* **TASK STATEMENT**: In the answer, give the entries below exactly, from the first line through the line with "dos elementos do", with every picture omitted.

Stored data
::::::::::
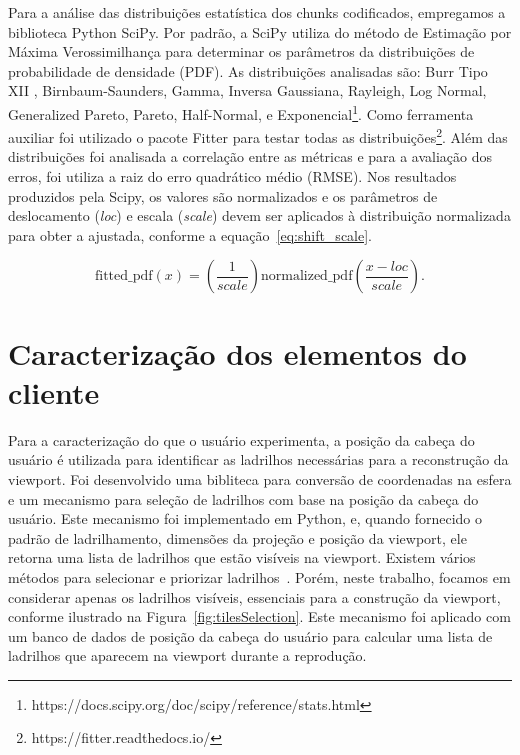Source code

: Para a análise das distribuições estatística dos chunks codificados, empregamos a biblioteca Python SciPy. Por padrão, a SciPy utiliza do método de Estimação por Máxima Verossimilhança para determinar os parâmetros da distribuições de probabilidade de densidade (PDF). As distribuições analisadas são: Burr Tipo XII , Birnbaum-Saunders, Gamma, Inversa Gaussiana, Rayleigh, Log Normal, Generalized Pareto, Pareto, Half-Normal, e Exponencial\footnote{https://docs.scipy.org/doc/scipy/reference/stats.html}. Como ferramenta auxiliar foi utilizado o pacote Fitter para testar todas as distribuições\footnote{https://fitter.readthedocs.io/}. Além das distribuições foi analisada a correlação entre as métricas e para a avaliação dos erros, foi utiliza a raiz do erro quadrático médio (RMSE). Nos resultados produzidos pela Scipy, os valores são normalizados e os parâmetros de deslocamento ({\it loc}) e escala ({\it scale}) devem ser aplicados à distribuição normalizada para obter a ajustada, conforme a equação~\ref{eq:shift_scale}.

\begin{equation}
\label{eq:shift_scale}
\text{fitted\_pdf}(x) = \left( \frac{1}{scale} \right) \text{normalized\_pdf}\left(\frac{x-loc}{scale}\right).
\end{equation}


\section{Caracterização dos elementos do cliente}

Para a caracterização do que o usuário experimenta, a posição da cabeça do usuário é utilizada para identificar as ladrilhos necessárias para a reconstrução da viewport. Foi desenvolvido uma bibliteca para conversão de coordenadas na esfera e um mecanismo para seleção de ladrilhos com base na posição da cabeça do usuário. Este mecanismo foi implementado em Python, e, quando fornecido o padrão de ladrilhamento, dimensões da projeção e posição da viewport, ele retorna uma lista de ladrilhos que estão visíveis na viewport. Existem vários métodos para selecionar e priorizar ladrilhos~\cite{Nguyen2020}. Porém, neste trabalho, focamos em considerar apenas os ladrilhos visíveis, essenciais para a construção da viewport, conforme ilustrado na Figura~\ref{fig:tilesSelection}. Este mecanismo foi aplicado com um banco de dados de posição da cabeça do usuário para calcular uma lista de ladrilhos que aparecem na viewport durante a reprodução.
::::::::::
* **OUTPUT FOR THIS TASK**:
Source code

: Para a análise das distribuições estatística dos chunks codificados, empregamos a biblioteca Python SciPy. Por padrão, a SciPy utiliza do método de Estimação por Máxima Verossimilhança para determinar os parâmetros da distribuições de probabilidade de densidade (PDF). As distribuições analisadas são: Burr Tipo XII , Birnbaum-Saunders, Gamma, Inversa Gaussiana, Rayleigh, Log Normal, Generalized Pareto, Pareto, Half-Normal, e Exponencial\footnote{https://docs.scipy.org/doc/scipy/reference/stats.html}. Como ferramenta auxiliar foi utilizado o pacote Fitter para testar todas as distribuições\footnote{https://fitter.readthedocs.io/}. Além das distribuições foi analisada a correlação entre as métricas e para a avaliação dos erros, foi utiliza a raiz do erro quadrático médio (RMSE). Nos resultados produzidos pela Scipy, os valores são normalizados e os parâmetros de deslocamento ({\it loc}) e escala ({\it scale}) devem ser aplicados à distribuição normalizada para obter a ajustada, conforme a equação~\ref{eq:shift_scale}.

\begin{equation}
\label{eq:shift_scale}
\text{fitted\_pdf}(x) = \left( \frac{1}{scale} \right) \text{normalized\_pdf}\left(\frac{x-loc}{scale}\right).
\end{equation}


\section{Caracterização dos elementos do cliente}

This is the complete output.